CSE: Please describe a recent project you’ve worked on—share problems you’ve encountered, how you’ve solved them, and aspects of the project you’re especially proud of.
Eisenberg: We are currently working on the fire suppression system design for a new industrial/chemical facility. The project has required us to use our knowledge of foam/water suppression techniques and apply them to both external and internal tank protection on a large site. We needed to quickly develop an understanding of the many unit operations and processes at the facility. We are proud to bring the depth of our technical talent from multiple RJA offices together to deliver a valuable design that allowed the project to move forward.
CSE: What are some common missteps that engineers might make on a manufacturing/industrial facility project? Any lessons that you’ve learned?
Kuhlman: Once you have answered the basic project questions for a new facility, it is necessary to take the time to identify with the client the goals of the project. This goes beyond setting target dates and spending budgets. Through the use of a chartering session you can document the other goals and priorities of a client. For example, is the client targeting this project for LEED certification? What are the client’s criteria for considering this a successful project? What is the client’s perception of a quality design? Answering these questions at the beginning of the design process can make a difference in whether a client believes you have provided them a quality design. This comes down to communication. Our client has a corporate culture, and so do we. The time spent between our client and our design team in the project charting will help us to communicate.
Gerke: I see many engineers going into industrial facilities with the mind-set with rule-of-thumb estimates and “that’s how we have always done it” attitudes. It is a real disappointment to see that happen and wonder at what point the client will become frustrated with the results. My goal is listen to what clients have to say about their project goals and then strategize a game plan to help them achieve their goals in the most energy efficient and cost effective way. It is my objective whenever meeting a new industrial client to find out what the client actually wants to accomplish with the current project.
Eisenberg: Every industrial project is different, even if it may seem quite similar to a past job. We need to ask the same questions and look for those subtle differences that always seem to translate into unique fire protection and process safety features.
CSE: When working on such facilities outside the U.S., what differences, challenges, or best practices have you observed?
Kuhlman: There are the obvious language and cultural differences. We are often asked by a U.S. manufacturer to replicate a manufacturing facility in another country. A client may not understand that the level of detail in the design we show for a facility in the U.S. may need to be greater or less for a given system in foreign country. For example, on a project where we replicated a manufacturing facility in China, the U.S. design for the automation network cabling would typically show each network port, the cable plant layout, cable tray layout, and communication rooms all in 1/8-in. plan drawings. For the same facility in China, the system would be issued as a performance specification with a system one-line but no communication system plan drawings since the vendor is expected to do the detail design. In this case it has to be discussed with the client up front, do the client want a U.S. level of detail design in a foreign country or is it looking for a competitively locally produced design?

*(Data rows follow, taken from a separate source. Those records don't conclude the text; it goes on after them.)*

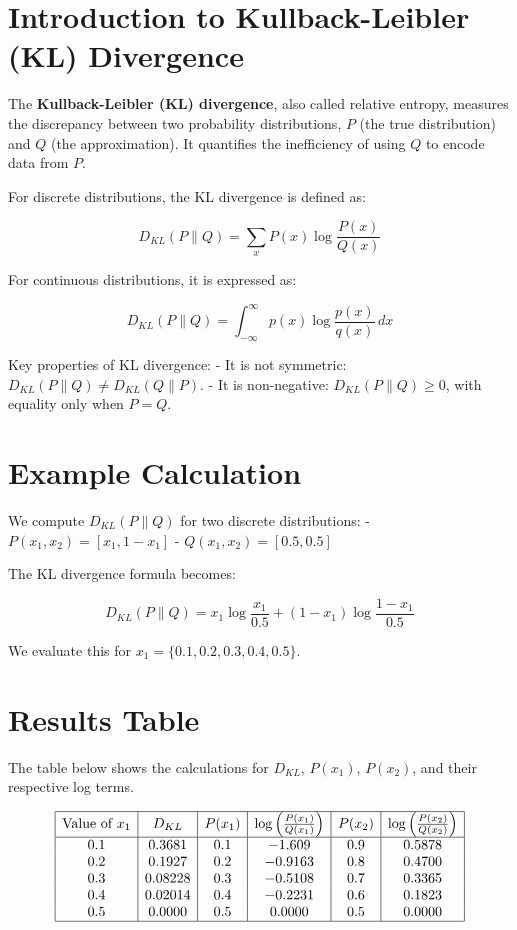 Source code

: \documentclass[
  12 pt,
  a4paper,
]{book}
\numberwithin{equation}{section}
\theoremstyle{plain}      %
\theoremstyle{definition} %
\theoremstyle{remark}     %
\theoremstyle{note}         %
\begin{document}
\newpage

\hypertarget{introduction-to-kullback-leibler-kl-divergence}{%
\section{Introduction to Kullback-Leibler (KL)
Divergence}\label{introduction-to-kullback-leibler-kl-divergence}}

The \textbf{Kullback-Leibler (KL) divergence}, also called relative
entropy, measures the discrepancy between two probability distributions,
\(P\) (the true distribution) and \(Q\) (the approximation). It
quantifies the inefficiency of using \(Q\) to encode data from \(P\).

For discrete distributions, the KL divergence is defined as:

\[
D_{KL}(P \| Q) = \sum_{x} P(x) \log \frac{P(x)}{Q(x)}
\]

For continuous distributions, it is expressed as:

\[
D_{KL}(P \| Q) = \int_{-\infty}^\infty p(x) \log \frac{p(x)}{q(x)} \, dx
\]

Key properties of KL divergence: - It is not symmetric:
\(D_{KL}(P \| Q) \neq D_{KL}(Q \| P)\). - It is non-negative:
\(D_{KL}(P \| Q) \geq 0\), with equality only when \(P = Q\).

\hypertarget{example-calculation}{%
\section{Example Calculation}\label{example-calculation}}

We compute \(D_{KL}(P \| Q)\) for two discrete distributions: -
\(P(x_1, x_2) = [x_1, 1-x_1]\) - \(Q(x_1, x_2) = [0.5, 0.5]\)

The KL divergence formula becomes:

\[
D_{KL}(P \| Q) = x_1 \log \frac{x_1}{0.5} + (1 - x_1) \log \frac{1 - x_1}{0.5}
\]

We evaluate this for \(x_1 = \{0.1, 0.2, 0.3, 0.4, 0.5\}\).

\hypertarget{results-table}{%
\section{Results Table}\label{results-table}}

The table below shows the calculations for \(D_{KL}\), \(P(x_1)\),
\(P(x_2)\), and their respective log terms.

\[
\begin{array}{|c|c|c|c|c|c|}
\hline
\text{Value of } x_1 & D_{KL} & P(x_1) & \log \left(\frac{P(x_1)}{Q(x_1)}\right) & P(x_2) & \log \left(\frac{P(x_2)}{Q(x_2)}\right) \\
\hline
0.1 & 0.3681 & 0.1 & -1.609 & 0.9 & 0.5878 \\
0.2 & 0.1927 & 0.2 & -0.9163 & 0.8 & 0.4700 \\
0.3 & 0.08228 & 0.3 & -0.5108 & 0.7 & 0.3365 \\
0.4 & 0.02014 & 0.4 & -0.2231 & 0.6 & 0.1823 \\
0.5 & 0.0000 & 0.5 & 0.0000 & 0.5 & 0.0000 \\
\hline
\end{array}
\]
\end{document}

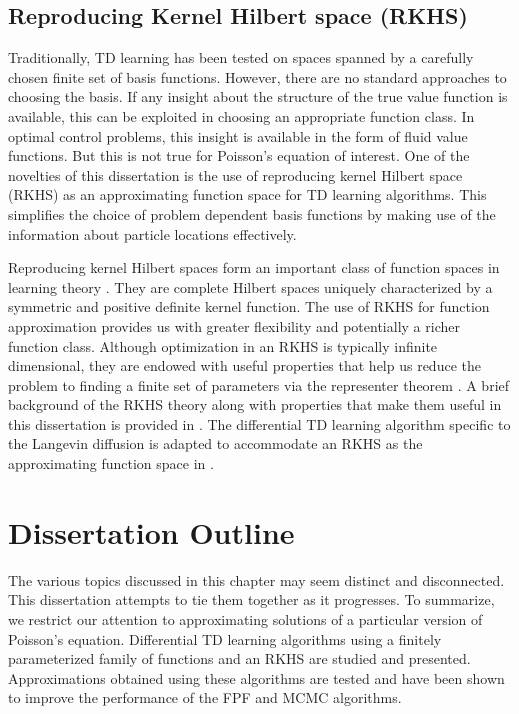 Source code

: \subsection{Reproducing Kernel Hilbert space (RKHS)}
\label{s:rkhs}
Traditionally, TD learning has been tested on spaces spanned by a carefully chosen finite set of basis functions. However, there are no standard approaches to choosing the basis.  If any insight about the structure of the true value function is available, this can be exploited in choosing an appropriate function class. In optimal control problems, this insight is available in the form of fluid value functions. But this is not true for Poisson's equation of interest. One of the novelties of this dissertation is the use of reproducing kernel Hilbert space (RKHS) as an approximating function space for TD learning algorithms. This simplifies the choice of problem dependent basis functions by making use of the information about particle locations effectively. 
 
Reproducing kernel Hilbert spaces form an important class of function spaces in learning theory \cite{aro50, schsmo01}. They are complete Hilbert spaces uniquely characterized by a symmetric and positive definite kernel function. The use of RKHS for function approximation provides us with greater flexibility and potentially a richer function class. Although optimization in an RKHS is typically infinite dimensional, they are endowed with useful properties that help us reduce the problem to finding a finite set of parameters via the representer theorem \cite{kimwah71, schhersmo01}. A brief background of the RKHS theory along with properties that make them useful in this dissertation is provided in . The differential TD learning algorithm specific to the Langevin diffusion is adapted to accommodate an RKHS as the approximating function space in .
 

\section{Dissertation Outline}
\label{s:outline}
The various topics discussed in this chapter may seem distinct and disconnected. This dissertation attempts to tie them together as it progresses. To summarize, we restrict our attention to approximating solutions of a particular version of Poisson's equation. Differential TD learning algorithms using a finitely parameterized family of functions and an RKHS are studied and presented. Approximations obtained using these algorithms are tested and have been shown to improve the performance of the FPF and MCMC algorithms. 

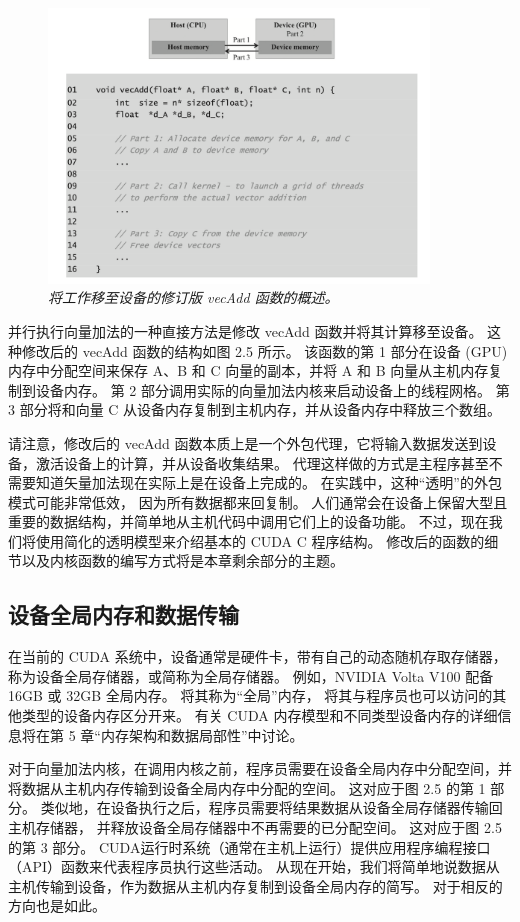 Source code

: \begin{figure}[H]
	\centering
	\includegraphics[width=0.9\textwidth]{figs/F2.5.png}
	\caption{\textit{将工作移至设备的修订版 vecAdd 函数的概述。}}
\end{figure}

并行执行向量加法的一种直接方法是修改 vecAdd 函数并将其计算移至设备。 这种修改后的 vecAdd 函数的结构如图 2.5 所示。 
该函数的第 1 部分在设备 (GPU) 内存中分配空间来保存 A、B 和 C 向量的副本，并将 A 和 B 向量从主机内存复制到设备内存。 
第 2 部分调用实际的向量加法内核来启动设备上的线程网格。 
第 3 部分将和向量 C 从设备内存复制到主机内存，并从设备内存中释放三个数组。

请注意，修改后的 vecAdd 函数本质上是一个外包代理，它将输入数据发送到设备，激活设备上的计算，并从设备收集结果。 
代理这样做的方式是主程序甚至不需要知道矢量加法现在实际上是在设备上完成的。 在实践中，这种“透明”的外包模式可能非常低效，
因为所有数据都来回复制。 人们通常会在设备上保留大型且重要的数据结构，并简单地从主机代码中调用它们上的设备功能。 
不过，现在我们将使用简化的透明模型来介绍基本的 CUDA C 程序结构。 
修改后的函数的细节以及内核函数的编写方式将是本章剩余部分的主题。

\subsection{设备全局内存和数据传输}
在当前的 CUDA 系统中，设备通常是硬件卡，带有自己的动态随机存取存储器，称为设备全局存储器，或简称为全局存储器。 
例如，NVIDIA Volta V100 配备 16GB 或 32GB 全局内存。 将其称为“全局”内存，
将其与程序员也可以访问的其他类型的设备内存区分开来。 
有关 CUDA 内存模型和不同类型设备内存的详细信息将在第 5 章“内存架构和数据局部性”中讨论。

对于向量加法内核，在调用内核之前，程序员需要在设备全局内存中分配空间，并将数据从主机内存传输到设备全局内存中分配的空间。 
这对应于图 2.5 的第 1 部分。 类似地，在设备执行之后，程序员需要将结果数据从设备全局存储器传输回主机存储器，
并释放设备全局存储器中不再需要的已分配空间。 这对应于图 2.5 的第 3 部分。 
CUDA运行时系统（通常在主机上运行）提供应用程序编程接口（API）函数来代表程序员执行这些活动。 
从现在开始，我们将简单地说数据从主机传输到设备，作为数据从主机内存复制到设备全局内存的简写。 对于相反的方向也是如此。

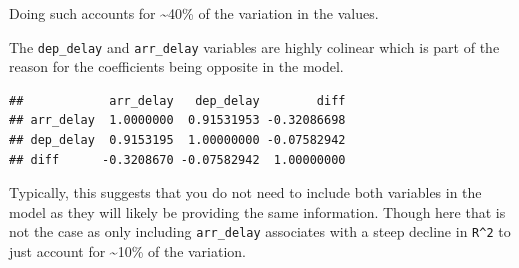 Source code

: \documentclass[]{book}
\newenvironment{Shaded}{\begin{snugshade}}{\end{snugshade}}
\newcommand{\DataTypeTok}[1]{\textcolor[rgb]{0.13,0.29,0.53}{#1}}
\newcommand{\KeywordTok}[1]{\textcolor[rgb]{0.13,0.29,0.53}{\textbf{#1}}}
\newcommand{\NormalTok}[1]{#1}
\newcommand{\OperatorTok}[1]{\textcolor[rgb]{0.81,0.36,0.00}{\textbf{#1}}}
\newcommand{\StringTok}[1]{\textcolor[rgb]{0.31,0.60,0.02}{#1}}
\theoremstyle{definition}
\theoremstyle{definition}
\theoremstyle{definition}
\theoremstyle{remark}
\begin{document}
Doing such accounts for \textasciitilde{}40\% of the variation in the
values.

The \texttt{dep\_delay} and \texttt{arr\_delay} variables are highly
colinear which is part of the reason for the coefficients being opposite
in the model.

\begin{Shaded}
\end{Shaded}

\begin{verbatim}
##            arr_delay   dep_delay        diff
## arr_delay  1.0000000  0.91531953 -0.32086698
## dep_delay  0.9153195  1.00000000 -0.07582942
## diff      -0.3208670 -0.07582942  1.00000000
\end{verbatim}

Typically, this suggests that you do not need to include both variables
in the model as they will likely be providing the same information.
Though here that is not the case as only including \texttt{arr\_delay}
associates with a steep decline in \texttt{R\^{}2} to just account for
\textasciitilde{}10\% of the variation.

\begin{Shaded}
\end{Shaded}
\end{document}
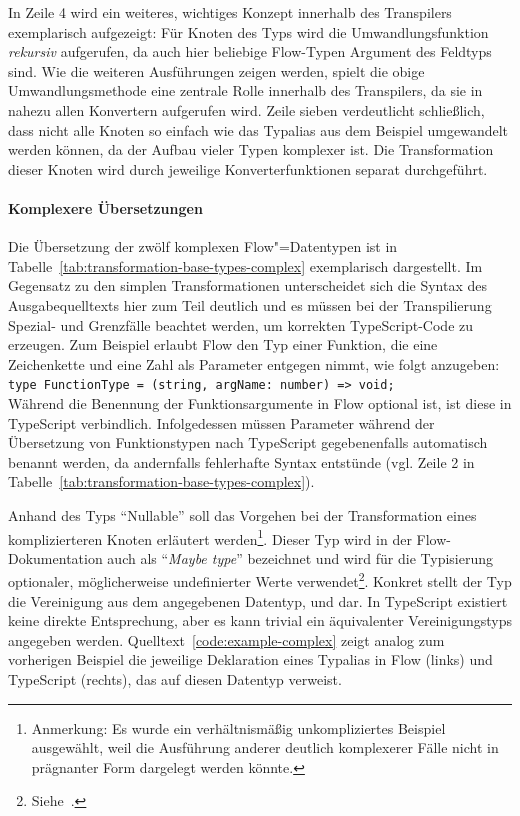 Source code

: In Zeile 4 wird ein weiteres, wichtiges Konzept innerhalb des Transpilers exemplarisch aufgezeigt: Für Knoten des Typs  wird die Umwandlungsfunktion \emph{rekursiv} aufgerufen, da auch hier beliebige Flow-Typen Argument des Feldtyps sind. Wie die weiteren Ausführungen zeigen werden, spielt die obige Umwandlungsmethode eine zentrale Rolle innerhalb des Transpilers, da sie in nahezu allen Konvertern aufgerufen wird. Zeile sieben verdeutlicht schließlich, dass nicht alle Knoten so einfach wie das Typalias aus dem Beispiel umgewandelt werden können, da der Aufbau vieler Typen komplexer ist. Die Transformation dieser Knoten wird durch jeweilige Konverterfunktionen separat durchgeführt.

\paragraph{Komplexere Übersetzungen}

Die Übersetzung der zwölf komplexen Flow"=Datentypen ist in Tabelle~\ref{tab:transformation-base-types-complex} exemplarisch dargestellt. Im Gegensatz zu den simplen Transformationen unterscheidet sich die Syntax des Ausgabequelltexts hier zum Teil deutlich und es müssen bei der Transpilierung Spezial- und Grenzfälle beachtet werden, um korrekten TypeScript-Code zu erzeugen. Zum Beispiel erlaubt Flow den Typ einer Funktion, die eine Zeichenkette und eine Zahl als Parameter entgegen nimmt, wie folgt anzugeben:
\\[.5\baselineskip]
{\small\texttt{type FunctionType = (string, argName: number) => void;}}
\\[.5\baselineskip]
Während die Benennung der Funktionsargumente in Flow optional ist, ist diese in TypeScript verbindlich. Infolgedessen müssen Parameter während der Übersetzung von Funktionstypen nach TypeScript gegebenenfalls automatisch benannt werden, da andernfalls fehlerhafte Syntax entstünde (vgl. Zeile 2 in Tabelle~\ref{tab:transformation-base-types-complex}).

\bigbreak


Anhand des Typs \enquote{Nullable} soll das Vorgehen bei der Transformation eines komplizierteren Knoten erläutert werden\footnote{Anmerkung: Es wurde ein verhältnismäßig unkompliziertes Beispiel ausgewählt, weil die Ausführung anderer deutlich komplexerer Fälle nicht in prägnanter Form dargelegt werden könnte.}. Dieser Typ wird in der Flow-Dokumentation auch als \enquote{\textit{Maybe type}} bezeichnet und wird für die Typisierung optionaler, möglicherweise undefinierter Werte verwendet\footnote{Siehe~\autocite[Maybe Types]{FLOW:TYPE_ANNOTATIONS}.}. Konkret stellt der Typ die Vereinigung aus dem angegebenen Datentyp,  und  dar. In TypeScript existiert keine direkte Entsprechung, aber es kann trivial ein äquivalenter Vereinigungstyps angegeben werden. Quelltext~\ref{code:example-complex} zeigt analog zum vorherigen Beispiel die jeweilige Deklaration eines Typalias in Flow (links) und TypeScript (rechts), das auf diesen Datentyp verweist.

Eisenberg: We need to get alignment from the design team on the applicable codes and standards and obtain English translations. If we do not have a local office, we look to retain local engineers that are able to assist in analyzing the requirements, speak the native language, and attend meetings as needed. We turn to these resources to review our reports so we don’t miss anything that may be specific to the local country or regional codes.
CSE: What factors do you need to take into account when designing BAS and controls for a manufacturing/industrial facility?
Gerke: The design engineer needs to determine how the end users will make use of the information that is available to them through the proposed automation system. Defining how the client will use the information it can obtain through the control system will direct the design engineer down the path to a happy client. So many clients will ask for an automation system or say they want a full direct digital control (DDC) system. However, really, the client simply needs a system that will schedule equipment run times/setpoints and will provide alarms if critical situations occur. Working with the client on what is actually important and whether it will really be able to use the information obtained through the DDC system will save the client money now and in the long run.
Eisenberg: A key is to understand and document how the controls and interlocks will function and what will occur when they are activated. What are the alarm points? Who responds to an alarm and what is the response protocol? Is the local fire department notified and the plant evacuated?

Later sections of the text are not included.